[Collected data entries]

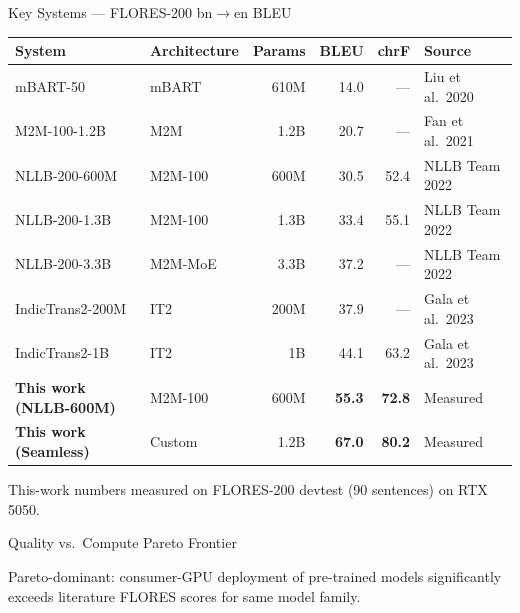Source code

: \documentclass[aspectratio=169,10pt]{beamer}
\begin{document}
\begin{frame}{Key Systems --- FLORES-200 bn$\to$en BLEU}
  \small
  \begin{table}
  \begin{tabular}{llrrrl}
    \toprule
    System & Architecture & Params & BLEU & chrF & Source \\
    \midrule
    mBART-50         & mBART    & 610M  & 14.0 & ---  & Liu et al.\ 2020 \\
    M2M-100-1.2B     & M2M      & 1.2B  & 20.7 & ---  & Fan et al.\ 2021 \\
    NLLB-200-600M    & M2M-100  & 600M  & 30.5 & 52.4 & NLLB Team 2022 \\
    NLLB-200-1.3B    & M2M-100  & 1.3B  & 33.4 & 55.1 & NLLB Team 2022 \\
    NLLB-200-3.3B    & M2M-MoE  & 3.3B  & 37.2 & ---  & NLLB Team 2022 \\
    IndicTrans2-200M & IT2      & 200M  & 37.9 & ---  & Gala et al.\ 2023 \\
    IndicTrans2-1B   & IT2      & 1B    & 44.1 & 63.2 & Gala et al.\ 2023 \\
    \midrule
    \textbf{This work (NLLB-600M)} & M2M-100 & 600M & \textbf{55.3} & \textbf{72.8} & Measured \\
    \textbf{This work (Seamless)}  & Custom  & 1.2B & \textbf{67.0} & \textbf{80.2} & Measured \\
    \bottomrule
  \end{tabular}
  \end{table}
  \vspace{0.1cm}
  \footnotesize This-work numbers measured on FLORES-200 devtest (90 sentences) on RTX 5050.
\end{frame}

\begin{frame}{Quality vs.\ Compute Pareto Frontier}
  \begin{center}
  \end{center}
  \small Pareto-dominant: consumer-GPU deployment of pre-trained models significantly
  exceeds literature FLORES scores for same model family.
\end{frame}
\end{document}
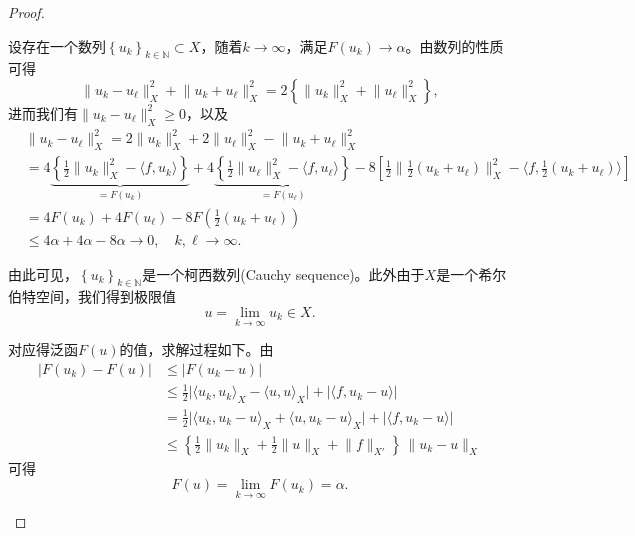 \begin{proof}
\begin{enumerate}
设存在一个数列$\left\{ u_k \right\}_{k \in \mathbb{N}} \subset X$，随着$k \rightarrow \infty$，满足$F(u_k) \rightarrow \alpha$。由数列的性质可得
\begin{equation*}
  \big\| u_k - u_\ell \big\|_{X}^2 + \big\| u_k + u_\ell \big\|_{X}^2= 2 \left\{
  \big\| u_k \big\|_{X}^{2} + \big\| u_\ell \big\|_{X}^{2}
  \right\},
\end{equation*}
进而我们有$\big\| u_k - u_\ell \big\|_{X}^2 \ge 0$，以及
\begin{equation*}
  \begin{split}
    &\big\| u_k - u_\ell \big\|_{X}^2 = 2   \big\| u_k  \big\|_{X}^2   + 2   \big\| u_\ell \big\|_{X}^2  -   \big\| u_k + u_\ell \big\|_{X}^2 \\
    &= 4 \underbrace{\left\{
    \frac{1}{2} \big\| u_k \big\|_{X}^2
    - \langle f, u_k \rangle
    \right\}}_{ = F(u_k)}
    + 4 \underbrace{\left\{
    \frac{1}{2} \big\| u_\ell \big\|_{X}^2
    - \langle f, u_{\ell} \rangle
    \right\}}_{ = F(u_{\ell})}
    - 8 \left[
    \frac{1}{2} \big\| \frac{1}{2} \left( u_k + u_{\ell} \right) \big\|_{X}^2
    - \langle f, \frac{1}{2} \left( u_k + u_{\ell} \right) \rangle
    \right]
    \\
    &=4 F(u_k) + 4 F(u_{\ell})
        - 8 F \left( \frac{1}{2} \left( u_k + u_{\ell} \right) \right)\\
    & \le 4 \alpha + 4 \alpha - 8 \alpha \rightarrow 0, \quad k,\ell \rightarrow \infty.
  \end{split}
\end{equation*}

由此可见，$\left\{ u_k \right\}_{k \in \mathbb{N}}$是一个柯西数列(Cauchy sequence)。此外由于$X$是一个希尔伯特空间，我们得到极限值
\begin{equation*}
  u = \lim_{k \rightarrow \infty} u_k \in X.
\end{equation*}

对应得泛函$F(u)$的值，求解过程如下。由
\begin{equation*}
  \begin{split}
    \left| F(u_k) - F(u) \right| & \le \big| F(u_k - u) \big| \\
    & \le
    \frac{1}{2} \big| \langle u_k, u_k \rangle_{X} - \langle u, u \rangle_{X} \big|
    + \big| \langle f, u_k - u \rangle  \big| \\
    & = \frac{1}{2}
    \big|
    \langle u_k, u_k - u \rangle_{X} + \langle u, u_k - u \rangle_{X}
    \big|
    + \big|
    \langle f, u_k - u \rangle
    \big| \\
    &\le \left\{
    \frac{1}{2} \big\| u_k \big\|_{X}
    + \frac{1}{2} \big\| u \big\|_{X}
    + \big\| f \big\|_{X'}
    \right\} \, \big\| u_k - u \big\|_{X}
  \end{split}
\end{equation*}
可得
\begin{equation*}
  F(u) = \lim_{k \rightarrow \infty} F(u_k) = \alpha.
\end{equation*}


\end{enumerate}
\end{proof}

**Assignment:**
If a line in the records above contains "NLLB", copy that line.

**Result of the task:**
    NLLB-200-600M    & M2M-100  & 600M  & 30.5 & 52.4 & NLLB Team 2022 \\
    NLLB-200-1.3B    & M2M-100  & 1.3B  & 33.4 & 55.1 & NLLB Team 2022 \\
    NLLB-200-3.3B    & M2M-MoE  & 3.3B  & 37.2 & ---  & NLLB Team 2022 \\
    \textbf{This work (NLLB-600M)} & M2M-100 & 600M & \textbf{55.3} & \textbf{72.8} & Measured \\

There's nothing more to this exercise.